La conservation et la beauté des paysages

Il existe une loi du 12 août 1911 pour la conservation de la beauté des paysages (sic). On en redemande, non ?

Cette loi fait obligation à tout concessionnaire de travaux publics, ou exploitant de mines, de restaurer, dans la mesure du possible, l’aspect du sol, en boisant ou en garnissant de végétation les excavations, déblais ou remblais destinés à subsister d’une manière permanente.

Les plantations doivent être exécutées à mesure de l’achèvement partiel successif des travaux.

A défaut de se conformer à cette obligation, le concessionnaire de travaux publics pourra y être contraint par la justice.

L’action sera poursuivie devant le tribunal de première instance du lieu dévasté, à la requête du Procureur du Roi ou à la requête « de tout citoyen belge. »

Relevons d’abord, pour l’anecdote, que la traduction allemande de cette loi a été publiée au Moniteur Belge le 4 décembre 2009, soit presque un siècle plus tard.

Nos compatriotes germanophones doivent parfois se montrer patients.

Il est intéressant de voir qu’en 1911 déjà, le droit d’agir pour la beauté des paysages était reconnu à tout citoyen (même si les belges sont des sujets et non des citoyens puisque nous vivons dans un Royaume et non en République).

A l’époque, en 1911, il semblait naturel de confier à tout citoyen une action d’environnement.

Et pourtant, en droit commun, l’action en réparation ou en prévention du préjudice d’environnement, par essence collectif, s’est toujours heurté à la condition de recevabilité que constitue l’intérêt propre, né et actuel pour agir en justice.

Les choses ont très lentement évolué jusqu’à la loi 12 janvier 1993 concernant un droit d’action en matière de protection de l’environnement, puis la directive 2003/4/CE.

Entre temps, il y a eu la convention d’Aarhus du 25 juin 1998.

Cette convention porte sur l’accès à l’information, la participation du public au processus décisionnel et l’accès à la justice en matière d’environnement.

On mesure aussi le chemin parcouru en un siècle dans l’agression de l’environnement.

Aujourd’hui, ce n’est plus le reboisement ou la plantation des remblais qui mérite attention. C’est la dépollution des sites qui suscite l’attention du législateur.

C’est au cœur de la nature et plus en surface que les coups ont été portés.

Et on n’a jamais autant parlé d’environnement dans les textes de loi.

Jugez-en, la Constitution elle-même énumère dans les droits fondamentaux, sous l’article 23, 4°, « le droit à la protection d’un environnement sain. »

L’article 1er du Code de l’environnement wallon pose que « l’environnement et, notamment, les espaces, paysages, ressources et milieux naturels, l’air, le sol, l’eau, la diversité et les équilibres biologiques font partie du patrimoine commun des habitants de la Région wallonne et sous-tendent son existence, son avenir et son développement. »

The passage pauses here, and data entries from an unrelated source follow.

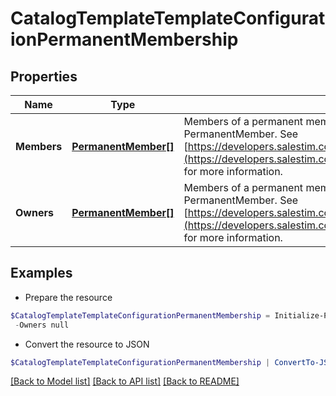 # CatalogTemplateTemplateConfigurationPermanentMembership
## Properties

Name | Type | Description | Notes
------------ | ------------- | ------------- | -------------
**Members** | [**PermanentMember[]**](PermanentMember.md) | Members of a permanent membership team, as an array of PermanentMember. See [https://developers.salestim.com/api/reference/Models/PermanentMember](https://developers.salestim.com/api/reference/Models/PermanentMember) for more information. | [optional] 
**Owners** | [**PermanentMember[]**](PermanentMember.md) | Members of a permanent membership team, as an array of PermanentMember. See [https://developers.salestim.com/api/reference/Models/PermanentMember](https://developers.salestim.com/api/reference/Models/PermanentMember) for more information. | [optional] 

## Examples

- Prepare the resource
```powershell
$CatalogTemplateTemplateConfigurationPermanentMembership = Initialize-PSOpenAPIToolsCatalogTemplateTemplateConfigurationPermanentMembership  -Members null `
 -Owners null
```

- Convert the resource to JSON
```powershell
$CatalogTemplateTemplateConfigurationPermanentMembership | ConvertTo-JSON
```

[[Back to Model list]](../README.md#documentation-for-models) [[Back to API list]](../README.md#documentation-for-api-endpoints) [[Back to README]](../README.md)

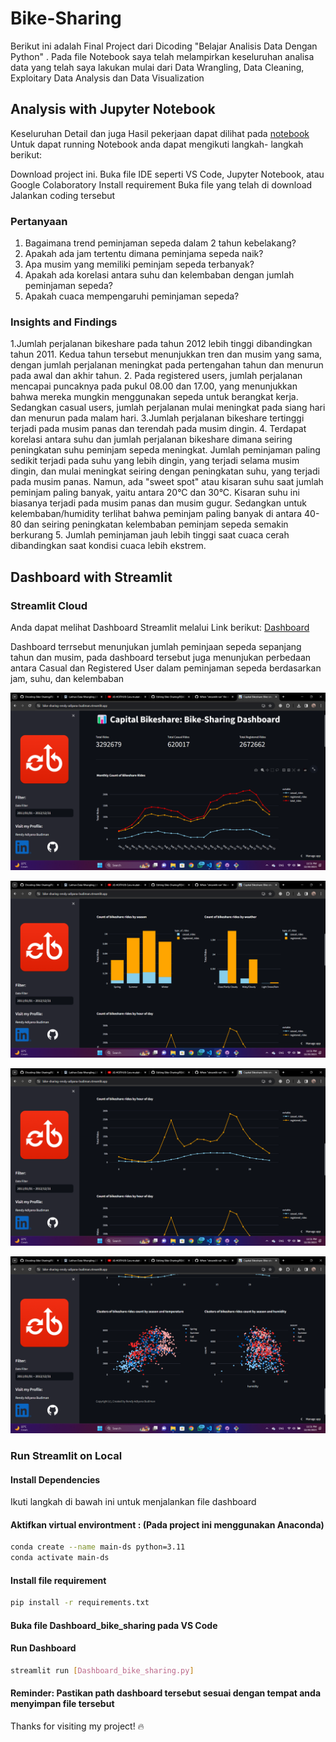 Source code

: # Bike-Sharing
Berikut ini adalah Final Project dari Dicoding "Belajar Analisis Data Dengan Python" . Pada file Notebook saya telah melampirkan keseluruhan analisa data yang telah saya lakukan mulai dari Data Wrangling, Data Cleaning, Exploitary Data Analysis dan Data Visualization

## Analysis with Jupyter Notebook

Keseluruhan Detail dan juga Hasil pekerjaan dapat dilihat pada [notebook](https://github.com/RendyAdiyana/Bike-Sharing/blob/main/Bike_Sharing_Data%20Analysis.ipynb) 
Untuk dapat running Notebook anda dapat mengikuti langkah- langkah berikut:

Download project ini.
Buka file IDE seperti VS Code, Jupyter Notebook, atau Google Colaboratory
Install requirement
Buka file yang telah di download
Jalankan coding tersebut

### Pertanyaan
1. Bagaimana trend peminjaman sepeda dalam 2 tahun kebelakang?
2. Apakah ada jam tertentu dimana peminjama sepeda naik?
3. Apa musim yang memiliki peminjam sepeda terbanyak?
4. Apakah ada korelasi antara suhu dan kelembaban dengan jumlah peminjaman sepeda?
5. Apakah cuaca mempengaruhi peminjaman sepeda?

### Insights and Findings
1.Jumlah perjalanan bikeshare pada tahun 2012 lebih tinggi dibandingkan tahun 2011. Kedua tahun tersebut menunjukkan tren dan musim yang sama, dengan jumlah perjalanan meningkat pada pertengahan tahun dan menurun pada awal dan akhir tahun.
2. Pada registered users, jumlah perjalanan mencapai puncaknya pada pukul 08.00 dan 17.00, yang menunjukkan bahwa mereka mungkin menggunakan sepeda untuk berangkat kerja. Sedangkan casual users, jumlah perjalanan mulai meningkat pada siang hari dan menurun pada malam hari.
3.Jumlah perjalanan bikeshare tertinggi terjadi pada musim panas dan terendah pada musim dingin.
4. Terdapat korelasi antara suhu dan jumlah perjalanan bikeshare dimana seiring peningkatan suhu peminjam sepeda meningkat. Jumlah peminjaman paling sedikit terjadi pada suhu yang lebih dingin, yang terjadi selama musim dingin, dan mulai meningkat seiring dengan peningkatan suhu, yang terjadi pada musim panas. Namun, ada "sweet spot" atau kisaran suhu saat jumlah peminjam paling banyak, yaitu antara 20°C dan 30°C. Kisaran suhu ini biasanya terjadi pada musim panas dan musim gugur. Sedangkan untuk kelembaban/humidity terlihat bahwa peminjam paling banyak di antara 40-80 dan seiring peningkatan kelembaban peminjam sepeda semakin berkurang
5. Jumlah peminjaman jauh lebih tinggi saat cuaca cerah dibandingkan saat kondisi cuaca lebih ekstrem.

## Dashboard with Streamlit
### Streamlit Cloud
Anda dapat melihat Dashboard Streamlit melalui Link berikut: [Dashboard]([https://github.com/RendyAdiyana/Bike-Sharing/blob/main/Bike_Sharing_Data%20Analysis.ipynb](https://bike-sharing-rendy-adiyana-budiman.streamlit.app/)) 

Dashboard terrsebut menunjukan jumlah peminjaan sepeda sepanjang tahun dan musim, pada dashboard tersebut juga menunjukan perbedaan antara Casual dan Registered User dalam peminjaman sepeda berdasarkan jam, suhu, dan kelembaban

<p align="center">
  <img src="/Images/Streamlit_DB 1.png" />
<p align="center">
  <img src="/Images/Streamlit_DB 2.png" />
<p align="center">
  <img src="/Images/Streamlit_DB 3.png" />
<p align="center">
  <img src="/Images/Streamlit_DB 4.png" />
  
### Run Streamlit on Local

#### Install Dependencies

Ikuti langkah di bawah ini untuk menjalankan file dashboard
#### Aktifkan virtual environtment : (Pada project ini menggunakan Anaconda)
```bash
conda create --name main-ds python=3.11
conda activate main-ds
```

#### Install file requirement
```bash
pip install -r requirements.txt
```
#### Buka file Dashboard_bike_sharing pada VS Code

#### Run Dashboard
```bash
streamlit run [Dashboard_bike_sharing.py]
```
#### Reminder: Pastikan path dashboard tersebut sesuai dengan tempat anda menyimpan file tersebut

Thanks for visiting my project! 🔥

Et l’article 2 ajoute que « toute personne veille à la sauvegarde et contribue à la protection de l’environnement. »

La protection de l’environnement met en œuvre le principe pollueur – payeur, dans l’ordre, l’auteur, l’exploitant et le titulaire de droit réel.

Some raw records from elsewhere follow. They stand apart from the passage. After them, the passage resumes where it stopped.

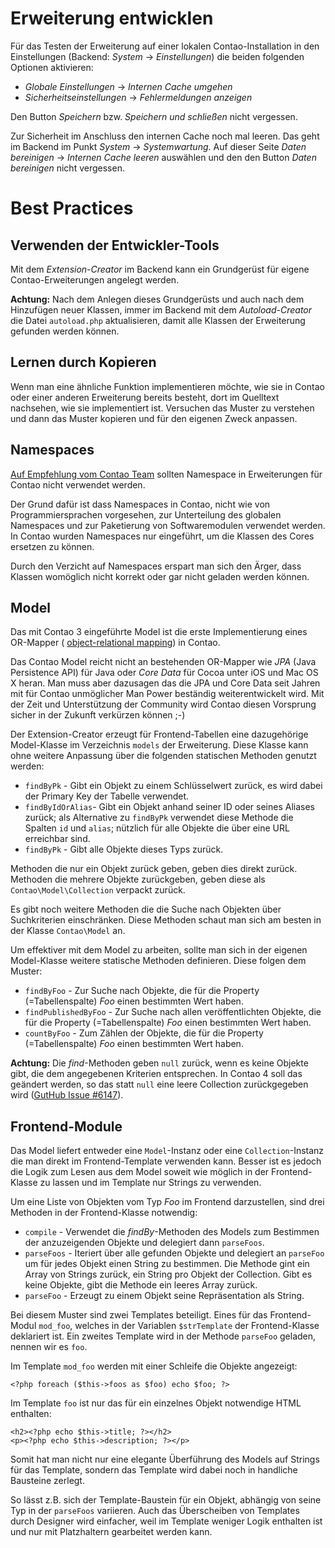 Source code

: Erweiterung entwicklen
======================

Für das Testen der Erweiterung auf einer lokalen Contao-Installation in den Einstellungen (Backend:
_System_ -> _Einstellungen_) die beiden folgenden Optionen aktivieren:

- _Globale Einstellungen_ -> _Internen Cache umgehen_
- _Sicherheitseinstellungen_ -> _Fehlermeldungen anzeigen_

Den Button _Speichern_ bzw. _Speichern und schließen_ nicht vergessen.

Zur Sicherheit im Anschluss den internen Cache noch mal leeren. Das geht im Backend im Punkt
_System_ -> _Systemwartung_. Auf dieser Seite _Daten bereinigen_ -> _Internen Cache leeren_
auswählen und den den Button _Daten bereinigen_ nicht vergessen.


Best Practices
==============


Verwenden der Entwickler-Tools
------------------------------

Mit dem _Extension-Creator_ im Backend kann ein Grundgerüst für eigene Contao-Erweiterungen angelegt
werden.

__Achtung:__ Nach dem Anlegen dieses Grundgerüsts und auch nach dem Hinzufügen neuer Klassen, immer
im Backend mit dem _Autoload-Creator_ die Datei `autoload.php` aktualisieren, damit alle Klassen der
Erweiterung gefunden werden können.


Lernen durch Kopieren
---------------------

Wenn man eine ähnliche Funktion implementieren möchte, wie sie in Contao oder einer anderen
Erweiterung bereits besteht, dort im Quelltext nachsehen, wie sie implementiert ist. Versuchen das
Muster zu verstehen und dann das Muster kopieren und für den eigenen Zweck anpassen.


Namespaces
----------

[Auf Empfehlung vom Contao Team](https://community.contao.org/de/showthread.php?30961-Contao-3-und-Namespace&p=203762&viewfull=1#post203762)
sollten Namespace in Erweiterungen für Contao nicht verwendet werden.

Der Grund dafür ist dass Namespaces in Contao, nicht wie von Programmiersprachen vorgesehen, zur
Unterteilung des globalen Namespaces und zur Paketierung von Softwaremodulen verwendet werden. In
Contao wurden Namespaces nur eingeführt, um die Klassen des Cores ersetzen zu können.

Durch den Verzicht auf Namespaces erspart man sich den Ärger, dass Klassen womöglich nicht korrekt
oder gar nicht geladen werden können.


Model
-----

Das mit Contao 3 eingeführte Model ist die erste Implementierung eines OR-Mapper (
[object-relational mapping](http://de.wikipedia.org/wiki/Objektrelationale_Abbildung)) in Contao.

Das Contao Model reicht nicht an bestehenden OR-Mapper wie _JPA_ (Java Persistence API) für Java
oder _Core Data_ für Cocoa unter iOS und Mac OS X heran. Man muss aber dazusagen das die JPA und
Core Data seit Jahren mit für Contao unmöglicher Man Power beständig weiterentwickelt wird. Mit der
Zeit und Unterstützung der Community wird Contao diesen Vorsprung sicher in der Zukunft verkürzen
können ;-)

Der Extension-Creator erzeugt für Frontend-Tabellen eine dazugehörige Model-Klasse im Verzeichnis
`models` der Erweiterung. Diese Klasse kann ohne weitere Anpassung über die folgenden statischen
Methoden genutzt werden:

- `findByPk` - Gibt ein Objekt zu einem Schlüsselwert zurück, es wird dabei der Primary Key der
  Tabelle verwendet.
- `findByIdOrAlias`- Gibt ein Objekt anhand seiner ID oder seines Aliases zurück; als Alternative zu
  `findByPk` verwendet diese Methode die Spalten `id` und `alias`; nützlich für alle Objekte die
  über eine URL erreichbar sind.
- `findByPk` - Gibt alle Objekte dieses Typs zurück.

Methoden die nur ein Objekt zurück geben, geben dies direkt zurück. Methoden die mehrere Objekte
zurückgeben, geben diese als `Contao\Model\Collection` verpackt zurück.

Es gibt noch weitere Methoden die die Suche nach Objekten über Suchkriterien einschränken. Diese
Methoden schaut man sich am besten in der Klasse `Contao\Model` an.

Um effektiver mit dem Model zu arbeiten, sollte man sich in der eigenen Model-Klasse weitere
statische Methoden definieren. Diese folgen dem Muster:

- `findByFoo` - Zur Suche nach Objekte, die für die Property (=Tabellenspalte) _Foo_ einen
  bestimmten Wert haben.
- `findPublishedByFoo` - Zur Suche nach allen veröffentlichten Objekte, die für die Property
  (=Tabellenspalte) _Foo_ einen bestimmten Wert haben.
- `countByFoo` - Zum Zählen der Objekte, die für die Property (=Tabellenspalte) _Foo_ einen
  bestimmten Wert haben.

__Achtung:__ Die _find_-Methoden geben `null` zurück, wenn es keine Objekte gibt, die dem
angegebenen Kriterien entsprechen. In Contao 4 soll das geändert werden, so das statt `null` eine
leere Collection zurückgegeben wird
([GutHub Issue #6147](https://github.com/contao/core/issues/6147)).


Frontend-Module
---------------

Das Model liefert entweder eine `Model`-Instanz oder eine `Collection`-Instanz die man direkt im
Frontend-Template verwenden kann. Besser ist es jedoch die Logik zum Lesen aus dem Model soweit wie
möglich in der Frontend-Klasse zu lassen und im Template nur Strings zu verwenden.

Um eine Liste von Objekten vom Typ _Foo_ im Frontend darzustellen, sind drei Methoden in der
Frontend-Klasse notwendig:

- `compile` - Verwendet die _findBy_-Methoden des Models zum Bestimmen der anzuzeigenden Objekte und
  delegiert dann `parseFoos`.
- `parseFoos` - Iteriert über alle gefunden Objekte und delegiert an `parseFoo` um für jedes Objekt
  einen String zu bestimmen. Die Methode gint ein Array von Strings zurück, ein String pro Objekt
  der Collection. Gibt es keine Objekte, gibt die Methode ein leeres Array zurück.
- `parseFoo` - Erzeugt zu einem Objekt seine Repräsentation als String.

Bei diesem Muster sind zwei Templates beteiligt. Eines für das Frontend-Modul `mod_foo`, welches in
der Variablen `$strTemplate` der Frontend-Klasse deklariert ist. Ein zweites Template wird in der
Methode `parseFoo` geladen, nennen wir es `foo`.

Im Template `mod_foo` werden mit einer Schleife die Objekte angezeigt:

``` {.php}
<?php foreach ($this->foos as $foo) echo $foo; ?>
```

Im Template `foo` ist nur das für ein einzelnes Objekt notwendige HTML enthalten:

``` {.php}
<h2><?php echo $this->title; ?></h2>
<p><?php echo $this->description; ?></p>
```

Somit hat man nicht nur eine elegante Überführung des Models auf Strings für das Template, sondern
das Template wird dabei noch in handliche Bausteine zerlegt.

So lässt z.B. sich der Template-Baustein für ein Objekt, abhängig von seine Typ in der `parseFoos`
variieren. Auch das Überscheiben von Templates durch Designer wird einfacher, weil im Template
weniger Logik enthalten ist und nur mit Platzhaltern gearbeitet werden kann.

Et parfois même, le décideur ou l’ayant-droit économique au-delà du paravent que constitue une société.

Les articles D.155, § 1er, du Code wallon de l’environnement et 23, § 4, de l’ordonnance bruxelloise du 5 mars 2009 en sont un exemple.

Ces textes posent le principe de la responsabilité des agents économiques au-delà des fictions juridiques.

Un autre moyen consiste dans la criminalisation des atteintes à l’environnement.

En Belgique la transposition de la Directive 2008/99/CE du Parlement européen et du Conseil du 19 novembre 2008 relative à la protection de l’environnement par le droit pénal, est en cours.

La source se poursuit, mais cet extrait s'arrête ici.